Treasury slashes revenue targets, signals higher borrowing ahead

Tax collections alone were Sh76 billion short, with income tax contributing the largest deficit of Sh32.1 billion. Treasury also cited the withdrawal of the Finance Bill, 2024, and street protests as factors that hampered revenue mobilisation.

Kenya’s fiscal outlook is under pressure as the National Treasury lowers tax collection targets and braces for higher borrowing.

The government has cut its revenue target for the 2027 fiscal year by Sh178.2 billion, following underperformance in the 2024/25 cycle and a slow start in 2025/26.

The shortfall threatens the planned fiscal consolidation, with borrowing now projected to rise sharply to cover gaps in revenue.

According to the draft 2025 Budget Review and Outlook Paper, total tax collections are now expected to reach Sh2.99 trillion by June 2027, down from Sh3.17 trillion previously projected.

Weak inflows in most tax categories, particularly income tax, are driving the adjustment. PAYE and corporation tax fell short of targets, affected by private sector non-payment of annual bonuses, offsetting of current liabilities with tax refunds by large taxpayers, and allowable deductions for the Social Health Insurance Fund and Affordable Housing Levy.

“The implementation of the FY 2025/26 budget remains on track. Total revenue amounted to Sh212.6 billion in July 2025 against a target of Sh232.7 billion, recording a shortfall of Sh20.1 billion,” Treasury said.

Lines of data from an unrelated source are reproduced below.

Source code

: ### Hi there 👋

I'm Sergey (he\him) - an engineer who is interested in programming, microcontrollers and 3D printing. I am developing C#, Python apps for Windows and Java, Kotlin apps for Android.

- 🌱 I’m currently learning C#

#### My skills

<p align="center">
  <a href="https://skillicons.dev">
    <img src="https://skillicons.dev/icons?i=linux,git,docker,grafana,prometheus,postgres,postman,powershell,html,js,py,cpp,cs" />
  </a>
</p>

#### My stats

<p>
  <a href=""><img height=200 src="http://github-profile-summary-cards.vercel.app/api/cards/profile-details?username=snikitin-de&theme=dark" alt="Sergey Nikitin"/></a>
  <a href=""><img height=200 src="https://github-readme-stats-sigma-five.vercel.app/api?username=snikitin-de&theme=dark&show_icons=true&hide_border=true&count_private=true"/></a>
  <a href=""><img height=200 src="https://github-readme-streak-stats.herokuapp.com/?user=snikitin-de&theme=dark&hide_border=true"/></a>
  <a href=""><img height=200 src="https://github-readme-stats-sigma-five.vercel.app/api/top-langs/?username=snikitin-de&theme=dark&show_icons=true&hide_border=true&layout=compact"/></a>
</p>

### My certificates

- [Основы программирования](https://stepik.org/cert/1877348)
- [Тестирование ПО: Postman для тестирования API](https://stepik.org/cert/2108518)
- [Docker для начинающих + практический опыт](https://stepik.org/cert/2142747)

Treasury said the weak performance, coupled with the poor budget outcome in 2024/25, underscores the need for realistic revenue projections for the FY 2026/27 budget.

Total revenue, including ministerial appropriations-in-aid for the fiscal year ended June 30, stood at Sh2.92 trillion, Sh62 billion below target.

Tax collections alone were Sh76 billion short, with income tax contributing the largest deficit of Sh32.1 billion. Treasury also cited the withdrawal of the Finance Bill, 2024, and street protests as factors that hampered revenue mobilisation.

Looking ahead, Treasury has also reduced revenue forecasts for 2027/28 and 2028/29 to Sh4.04 trillion and Sh4.36 trillion from Sh4.2 trillion and Sh4.71 trillion.

To balance the budget, expenditure and net lending will be moderated. The 2026/27 budget will rise modestly to Sh4.64 trillion from an earlier estimate of Sh4.57 trillion, while spending for 2027/28 and 2028/29 has been revised down to Sh4.96 trillion and Sh5.3 trillion, respectively.

The revenue shortfalls have significant borrowing implications. Total financing for 2026/27 is projected at Sh1.01 trillion, up Sh265.9 billion from the previous estimate of Sh751.7 billion.

The fiscal deficit is now expected to widen to 4.9 per cent of GDP, though it is projected to gradually ease to 3.8 per cent, 3.5 per cent, and 3 per cent in the following cycles.

Total revenue as a share of GDP is expected to remain below 18 per cent until at least 2030, highlighting the ongoing challenge of mobilising adequate revenue to meet government spending needs.